Pamiętam taką historię. Studentka z Polski zamieszkała u angielskiej rodziny, która miała krewnego o imieniu Henry. Henry często ich odwiedzał, ale nagle przestał przychodzić. Dziewczynę z Polski to zainteresowało i pewnego dnia zapytała: - Co u Henriego? Dawno go nie widziałam.
Adamsowie, tak ich nazwijmy, stanęli jak wryci. I wcale nie chodziło im o to, że Henry przebywał w więzieniu. Chodziło im o to, że dziewczyna, nazwijmy ją Anką, za bardzo się spoufaliła. W Anglii niestosownie jest bowiem wypytywać się o cokolwiek. Siostra siostry nie zapyta: "A jak tam problemy z szefem". Co jeszcze u nas jest nietaktem? Na przykład poklepywanie po ramieniu, całowanie na powitanie w policzki. My Anglicy bardzo pilnujemy, aby nie przekroczyć tzw. dystansu osobniczego, tej kilkudziesięciocentymetrowej strefy bezpieczeństwa otaczającej nasze ciała. Przy dzisiejszej emancypacji odradzam też całowanie kobiet po rękach. No i egzotyczne wydaje mi się ustępowanie miejsca starszym w autobusie. Kobieta może poczuć się urażona.
Mówiąc o autobusach chciałabym tylko przypomnieć, że u nas wsiada się do autobusu przednim wejściem, a wysiada tylnym.

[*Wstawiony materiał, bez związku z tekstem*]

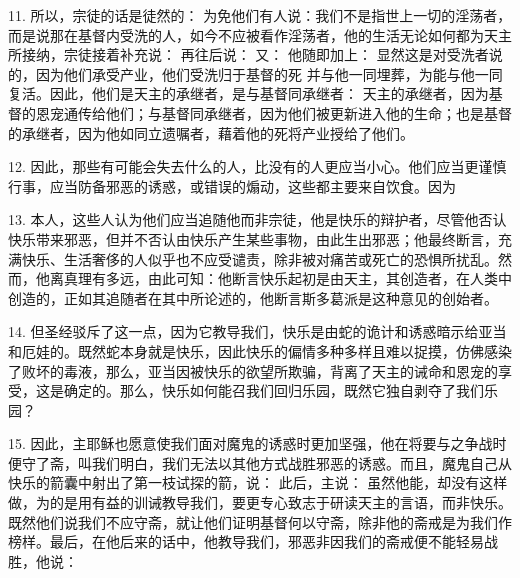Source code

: 11. 所以，宗徒的话是徒然的：  为免他们有人说：我们不是指世上一切的淫荡者，而是说那在基督内受洗的人，如今不应被看作淫荡者，他的生活无论如何都为天主所接纳，宗徒接着补充说： 再往后说：  又：  他随即加上：  显然这是对受洗者说的，因为他们承受产业，他们受洗归于基督的死  并与他一同埋葬，为能与他一同复活。因此，他们是天主的承继者，是与基督同承继者： 天主的承继者，因为基督的恩宠通传给他们；与基督同承继者，因为他们被更新进入他的生命；也是基督的承继者，因为他如同立遗嘱者，藉着他的死将产业授给了他们。\par

12. 因此，那些有可能会失去什么的人，比没有的人更应当小心。他们应当更谨慎行事，应当防备邪恶的诱惑，或错误的煽动，这些都主要来自饮食。因为  \par

13. 本人，这些人认为他们应当追随他而非宗徒，他是快乐的辩护者，尽管他否认快乐带来邪恶，但并不否认由快乐产生某些事物，由此生出邪恶；他最终断言，充满快乐、生活奢侈的人似乎也不应受谴责，除非被对痛苦或死亡的恐惧所扰乱。然而，他离真理有多远，由此可知：他断言快乐起初是由天主，其创造者，在人类中创造的，正如其追随者在其中所论述的，他断言斯多葛派是这种意见的创始者。\par

14. 但圣经驳斥了这一点，因为它教导我们，快乐是由蛇的诡计和诱惑暗示给亚当和厄娃的。既然蛇本身就是快乐，因此快乐的偏情多种多样且难以捉摸，仿佛感染了败坏的毒液，那么，亚当因被快乐的欲望所欺骗，背离了天主的诫命和恩宠的享受，这是确定的。那么，快乐如何能召我们回归乐园，既然它独自剥夺了我们乐园？\par

15. 因此，主耶稣也愿意使我们面对魔鬼的诱惑时更加坚强，他在将要与之争战时便守了斋，叫我们明白，我们无法以其他方式战胜邪恶的诱惑。而且，魔鬼自己从快乐的箭囊中射出了第一枝试探的箭，说：  此后，主说：  虽然他能，却没有这样做，为的是用有益的训诫教导我们，要更专心致志于研读天主的言语，而非快乐。既然他们说我们不应守斋，就让他们证明基督何以守斋，除非他的斋戒是为我们作榜样。最后，在他后来的话中，他教导我们，邪恶非因我们的斋戒便不能轻易战胜，他说： \par

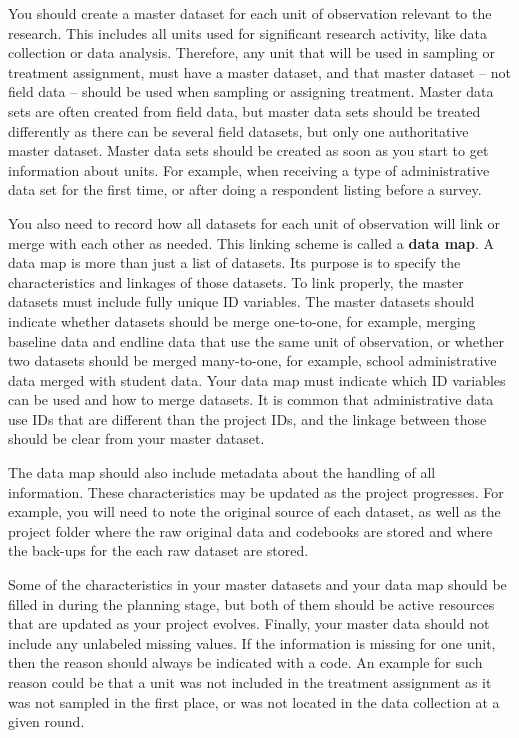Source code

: You should create a master dataset
for each unit of observation
relevant to the research.
This includes all units used for significant research activity,
like data collection or data analysis.
Therefore, any unit
that will be used in sampling or treatment assignment,
must have a master dataset,
and that master dataset -- not field data --
should be used when sampling or assigning treatment.
Master data sets are often created from field data,
but master data sets should be treated differently
as there can be several field datasets,
but only one authoritative master dataset.
Master data sets should be created as soon as you
start to get information about units.
For example, when receiving a type of administrative data set for the first time,
or after doing a respondent listing before a survey.

You also need to record how all datasets for each unit of observation
will link or merge with each other as needed.
This linking scheme is called a \textbf{data map}.
A data map is more than just a list of datasets.
Its purpose is to specify the characteristics and linkages of those datasets.
To link properly, the master datasets must include fully unique ID variables.
The master datasets should indicate whether datasets should be merge one-to-one,
for example, merging baseline data and endline data that use the same unit of observation,
or whether two datasets should be merged many-to-one, 
for example, school administrative data merged with student data.
Your data map must indicate which ID variables can be used and how to merge datasets.
It is common that administrative data use IDs 
that are different than the project IDs, 
and the linkage between those should be clear from your master dataset.

The data map should also include metadata about the handling of all information.
These characteristics may be updated as the project progresses.
For example, you will need to note the original source of each dataset,
as well as the project folder where 
the raw original data and codebooks are stored
and where the back-ups for the each raw dataset are stored.

Some of the characteristics in your master datasets and your data map
should be filled in during the planning stage,
but both of them should be active resources 
that are updated as your project evolves.
Finally, your master data should not include any unlabeled missing values. 
If the information is missing for one unit, 
then the reason should always be indicated with a code.
An example for such reason could be that a unit was not included in the treatment assignment
as it was not sampled in the first place,
or was not located in the data collection at a given round.

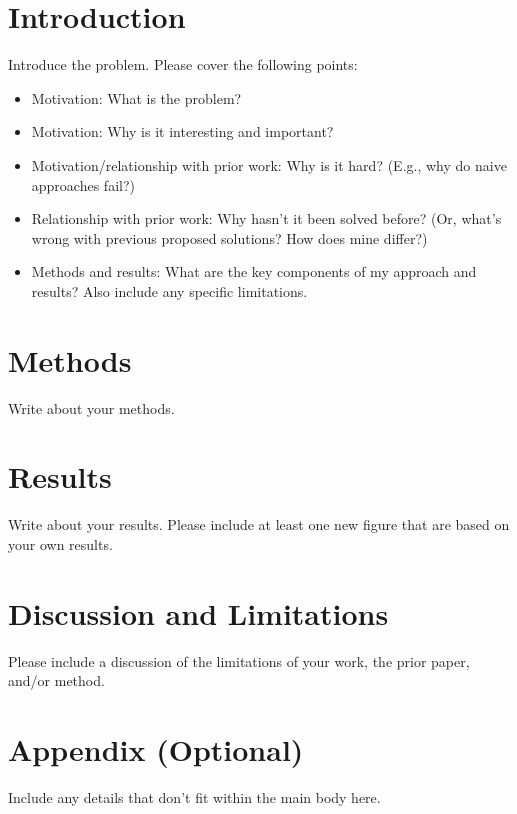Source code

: \documentclass{article}
\begin{document}
\section{Introduction}

Introduce the problem. Please cover the following points:
\begin{itemize}
    \item Motivation: What is the problem?
    \item Motivation: Why is it interesting and important?
    \item Motivation/relationship with prior work: Why is it hard? (E.g., why do naive approaches fail?)
    \item Relationship with prior work: Why hasn't it been solved before? (Or, what's wrong with previous proposed solutions? How does mine differ?)
    \item Methods and results: What are the key components of my approach and results? Also include any specific limitations.
\end{itemize}

\section{Methods}

Write about your methods.

\section{Results}

Write about your results. Please include at least one new figure that are based on your own results.

\section{Discussion and Limitations}
Please include a discussion of the limitations of your work, the prior paper, and/or method.

{\footnotesize



}

\section{Appendix (Optional)}

Include any details that don't fit within the main body here.
\end{document}
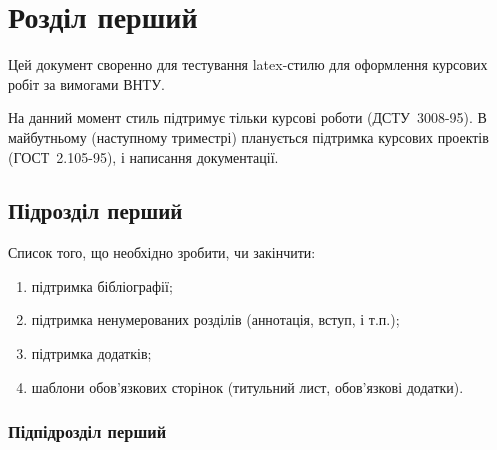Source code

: 
\section{Розділ перший}
Цей документ своренно для тестування latex-стилю\cite{companion} для оформлення курсових робіт
за вимогами ВНТУ.

На данний момент стиль підтримує тільки курсові роботи (ДСТУ~3008-95). В
майбутньому (наступному триместрі) планується підтримка курсових проектів
(ГОСТ~2.105-95), і написання документації.
\subsection{Підрозділ перший}
Список того, що необхідно зробити, чи закінчити:
\begin{enumerate}
	\item підтримка бібліографії;
	\item підтримка ненумерованих розділів (аннотація, вступ, і т.п.);
	\item підтримка додатків;
	\item шаблони обов'язкових сторінок (титульний лист, обов'язкові додатки).
\end{enumerate}

\subsubsection{Підпідрозділ перший}


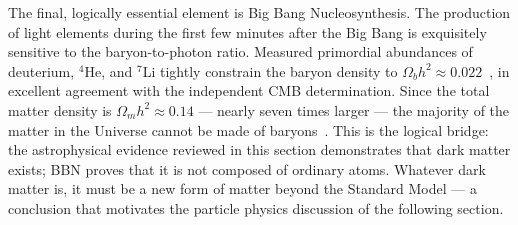 The final, logically essential element is Big Bang Nucleosynthesis.
The production of light elements during the first few minutes after the Big Bang is exquisitely sensitive to the baryon-to-photon ratio.
Measured primordial abundances of deuterium, $^4$He, and $^7$Li tightly constrain the baryon density to $\Omega_b h^2 \approx 0.022$~\cite{Cirelli:2024ssz}, in excellent agreement with the independent CMB determination.
Since the total matter density is $\Omega_m h^2 \approx 0.14$ --- nearly seven times larger --- the majority of the matter in the Universe cannot be made of baryons~\cite{Cirelli:2024ssz}.
This is the logical bridge: the astrophysical evidence reviewed in this section demonstrates that dark matter exists; BBN proves that it is not composed of ordinary atoms.
Whatever dark matter is, it must be a new form of matter beyond the Standard Model --- a conclusion that motivates the particle physics discussion of the following section.
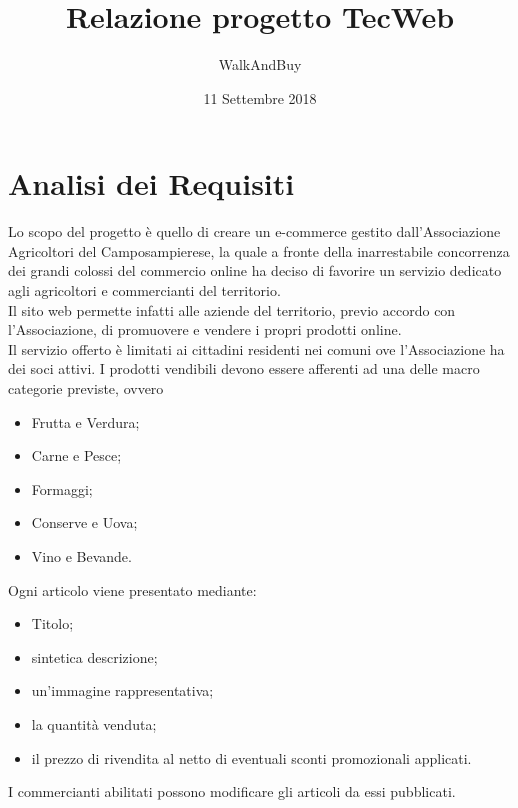 



\title{\textbf{Relazione progetto TecWeb}}
\author{WalkAndBuy}

\date{11 Settembre 2018}




\makeFrontPage

\tableofcontents

\newpage

\section{Analisi dei Requisiti}

Lo scopo del progetto è quello di creare un e-commerce gestito dall’Associazione Agricoltori del Camposampierese, la quale a fronte della inarrestabile concorrenza dei grandi colossi del commercio online ha deciso di favorire un servizio dedicato agli agricoltori e commercianti del territorio.\\
Il sito web permette infatti alle aziende del territorio, previo accordo con l’Associazione, di promuovere e vendere i propri prodotti online. \\
Il servizio offerto è limitati ai cittadini residenti nei comuni ove l’Associazione ha dei soci attivi. 
I prodotti vendibili devono essere afferenti ad una delle macro categorie previste, ovvero 
\begin{itemize}
	\item Frutta e Verdura;
	\item Carne e Pesce;
	\item Formaggi;
	\item Conserve e Uova;
	\item Vino e Bevande.
\end{itemize}
Ogni articolo viene presentato mediante:
\begin{itemize}
	\item Titolo;
	\item sintetica descrizione;
	\item un’immagine rappresentativa;
	\item la quantità venduta;
	\item il prezzo di rivendita al netto di eventuali sconti promozionali applicati.
\end{itemize}
I commercianti abilitati possono modificare gli articoli da essi pubblicati.\\

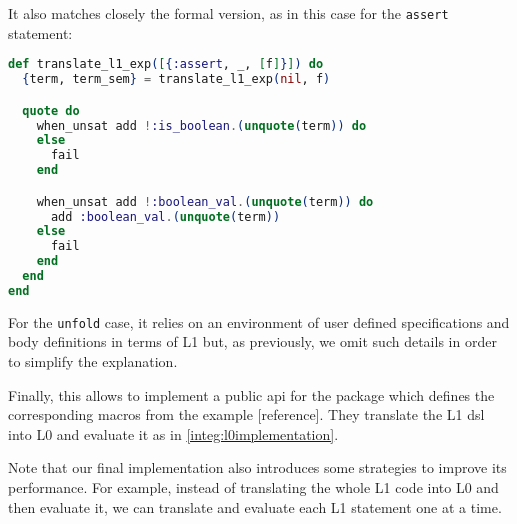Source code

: It also matches closely the formal version, as in this case for the 
\verb|assert| statement:

\begin{lstlisting}[language=elixir,numbers=none,frame=none]
def translate_l1_exp([{:assert, _, [f]}]) do
  {term, term_sem} = translate_l1_exp(nil, f)

  quote do
    when_unsat add !:is_boolean.(unquote(term)) do
    else
      fail
    end

    when_unsat add !:boolean_val.(unquote(term)) do
      add :boolean_val.(unquote(term))
    else
      fail
    end
  end
end
\end{lstlisting}

For the \verb|unfold| case, it relies on an environment of user defined specifications
and body definitions in terms of L1 but, as previously, we omit such details in order 
to simplify the explanation.

Finally, this allows to implement a public \gls{api} for the package which defines 
the corresponding macros from the example [reference]. They translate the L1 \gls{dsl} 
into L0 and evaluate it as in \ref{integ:l0implementation}.

Note that our final implementation also introduces some strategies to improve its 
performance. For example, instead of translating the whole L1 code into L0 and then 
evaluate it, we can translate and evaluate each L1 statement one at a time.

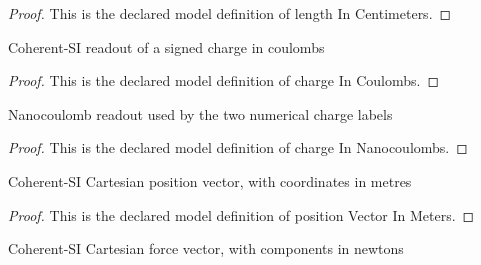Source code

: \begin{proof}
  This is the declared model definition of length In Centimeters.
\end{proof}
\begin{definition}
  \label{def:physics:phyx-mini-0907:phyxminiproblems-problemphyxmini0907-chargeincoulombs}
  Coherent-SI readout of a signed charge in coulombs
\end{definition}
\begin{proof}
  This is the declared model definition of charge In Coulombs.
\end{proof}
\begin{definition}
  \label{def:physics:phyx-mini-0907:phyxminiproblems-problemphyxmini0907-chargeinnanocoulombs}
  Nanocoulomb readout used by the two numerical charge labels
\end{definition}
\begin{proof}
  This is the declared model definition of charge In Nanocoulombs.
\end{proof}
\begin{definition}
  \label{def:physics:phyx-mini-0907:phyxminiproblems-problemphyxmini0907-positionvectorinmeters}
  Coherent-SI Cartesian position vector, with coordinates in metres
\end{definition}
\begin{proof}
  This is the declared model definition of position Vector In Meters.
\end{proof}
\begin{definition}
  \label{def:physics:phyx-mini-0907:phyxminiproblems-problemphyxmini0907-forcevectorinnewtons}
  Coherent-SI Cartesian force vector, with components in newtons
\end{definition}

Jeszcze coś o pubach. Od wielu Polaków słyszałam, że u nas podaje się niedobre ciepłe piwo. To raczej wasze piwo jest nie za dobre, bo zimne, aż łupie w zęby. Jak będziemy już w pubie Anglii, to pamiętajmy, żeby nie wznosić toastu za zdrowie królowej piwem. To może źle się skończyć. Jeśli już chcemy to uczynić, to szlachetniejszym trunkiem. A jeśli usłyszymy "Ostatnie zamówienie, panie, panowie", to posłusznie, jak Anglicy, wyjdźmy z lokalu.
Jeszcze parę zwyczajów? Nie rozkładajmy mokrej parasolki w domu Anglika, bo na ten dom, my tak wierzymy, spadnie nieszczęście. Nie przechodźmy pod drabiną, bo w Anglii pomyślą, że brakuje nam piątej klepki. Przejście pod drabiną nie wróży dla nas niczego dobrego. I jeszcze jedno. W Anglii pijemy herbatę z mlekiem. Przygotowuje się ją w ten sposób, że najpierw do filiżanki leje się mleko.